[Patch] "MOV REG, -1" -> "OR REG, -1" optimisation
Original Reporter info from Mantis: CuriousKit @CuriousKit
-
Reporter name: J. Gareth Moreton
Original Reporter info from Mantis: CuriousKit @CuriousKit
- Reporter name: J. Gareth Moreton
Description:
This patch adds an extra optimisation to "PostPeepholeOptMov" in compiler/x86/aoptx86.pas:
If the instruction "MOV REG, -1" (Intel notation) is found, where REG is either a 32- or 64-bit register, it is changed to "OR REG, -1" instead.
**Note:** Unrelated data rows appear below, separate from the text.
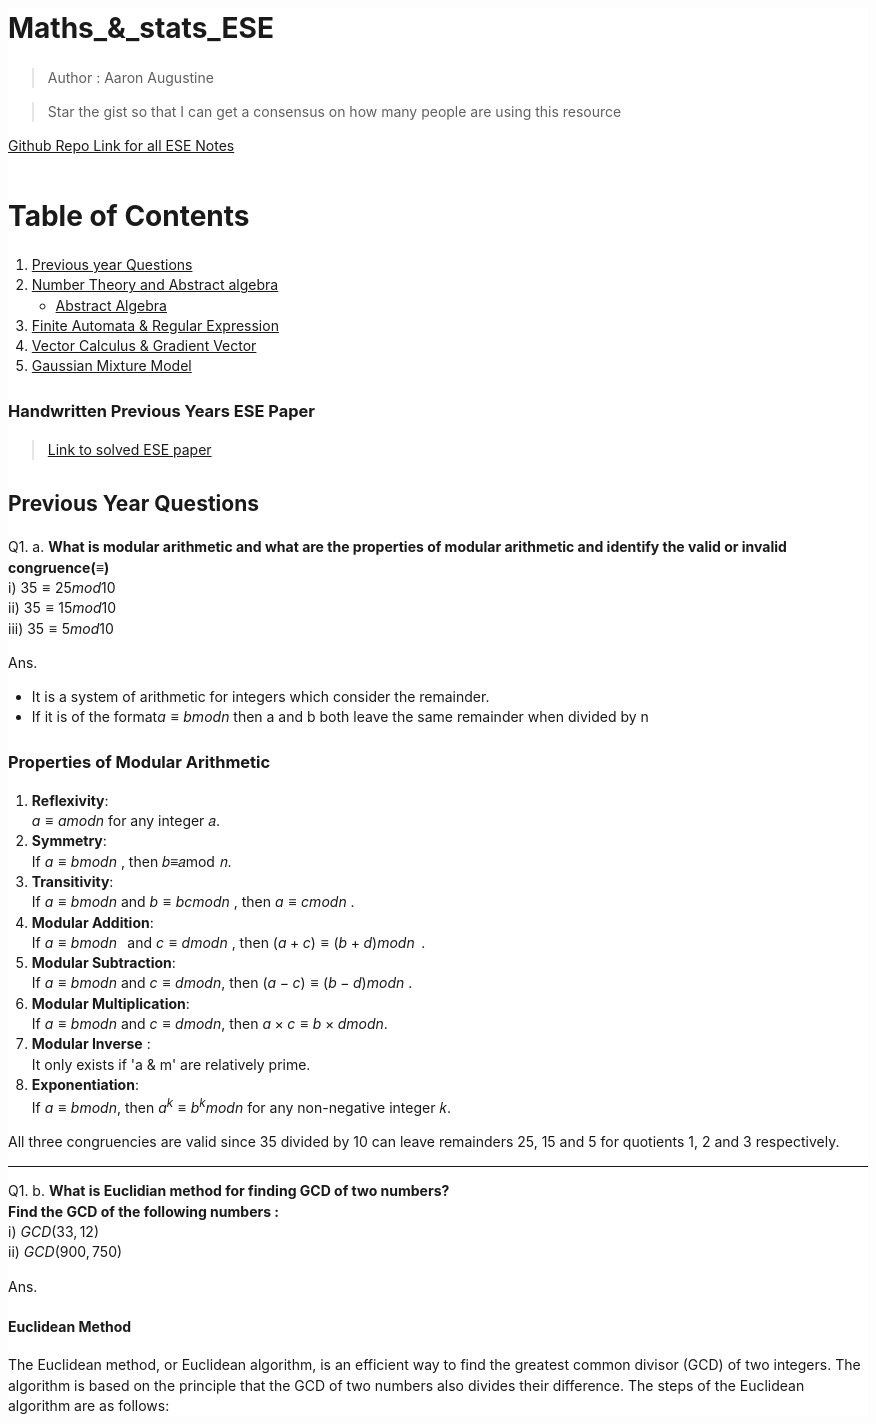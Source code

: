 #  Maths_&_stats_ESE
> Author : Aaron Augustine

> Star the gist so that I can get a consensus on how many people are using this resource
> 
[Github Repo Link for all ESE Notes](https://github.com/ToothlessRider/ESE_Notes.git)


# Table of Contents 
1. [Previous year Questions](#previous-year-questions)
2. [Number Theory and Abstract algebra](#number-theory-and-abstract-algebra)
	- [Abstract Algebra](#abstract-algebra)
3. [Finite Automata & Regular Expression](#finite-automata-and-re)
4. [Vector Calculus & Gradient Vector](#vector-calculus)
5. [Gaussian Mixture Model](#gmm)



### Handwritten Previous Years ESE Paper
> [ Link to solved ESE paper](https://drive.google.com/file/d/1_pyBQGiDKMyc8F54TKVueLHF3rPgoRqK/view?usp=sharing)

## Previous Year Questions 
Q1. a. **What is modular arithmetic and what are the properties of modular arithmetic and identify the valid or invalid congruence(≡)**<br>
i) $35 ≡ 25mod10$ <br> ii) $35 ≡ 15 mod 10$ <br> iii) $35 ≡ 5 mod 10$<br>

Ans. 
- It is a system of arithmetic for integers which consider the remainder. 
- If it is of the format$a≡bmodn$ then a and b both leave the same remainder when divided by n


### Properties of Modular Arithmetic

1.  **Reflexivity**: <br>$a≡amodn$  for any integer 𝑎.
2.  **Symmetry**: <br>If $a≡bmodn$ , then 𝑏≡𝑎mod  𝑛.
3.  **Transitivity**: <br>If $a≡bmodn$  and $b≡bcmodn$ , then $a≡cmodn$ .
4.  **Modular Addition**: <br>If $a≡bmodn$   and $c≡dmodn$ , then $(a+c)≡(b+d)modn$  .
5.  **Modular Subtraction**: <br>If $a≡bmodn$  and $c≡dmodn$, then $(a-c)≡(b-d)modn$ .
6.  **Modular Multiplication**: <br>If $a≡bmodn$ and $c≡dmodn$, then $a\times c≡b\times dmodn$.
7. **Modular Inverse** : <br>It only exists if 'a & m' are relatively prime.
8.  **Exponentiation**: <br>If  $a≡bmodn$, then  $a^k≡b^kmodn$ for any non-negative integer 𝑘.

All three congruencies are valid since 35 divided by 10 can leave remainders 25, 15 and 5 for quotients 1, 2 and 3 respectively.

<hr>

Q1. b. **What is Euclidian method for finding GCD of two numbers?<br>Find the GCD of the following numbers :**<br>i) $GCD( 33,12 )$	<br>ii) $GCD ( 900,750)$ <br>

Ans. 
#### Euclidean Method 
The Euclidean method, or Euclidean algorithm, is an efficient way to find the greatest common divisor (GCD) of two integers. The algorithm is based on the principle that the GCD of two numbers also divides their difference. The steps of the Euclidean algorithm are as follows:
The effect is the same and takes exactly the same speed to execute, but the encoding is much smaller.
For 16-bit registers, only AX is optimised this way because it has its own encoding for OR that takes fewer bytes.
Though it only saves a handful of bytes per occurrance, -1 is a common value to indicate an error or as a means of initialising a for-loop that starts at zero, so the cumulative effect can be quite substantial (about 30 KiB was noted to have been shaved off the binary for the x86_64-win64 build of Lazarus).
Steps to reproduce:
Apply patch and confirm correct compilation and also observe size saving
Additional information:
- The optimisation is not applied if the FLAGS register is in use at the same time, as OR scrambles it.
- This particular optimisation has been observed in GCC as well, so it has a proven track record.
Mantis conversion info:
- Mantis ID: 36308
- OS: Microsoft Windows
- OS Build: 10 Professional
- Build: 43455
- Platform: i386 and x86_64
- Version: 3.3.1
- Fixed in version: 3.3.1
- Fixed in revision: 43579 (#c6116258)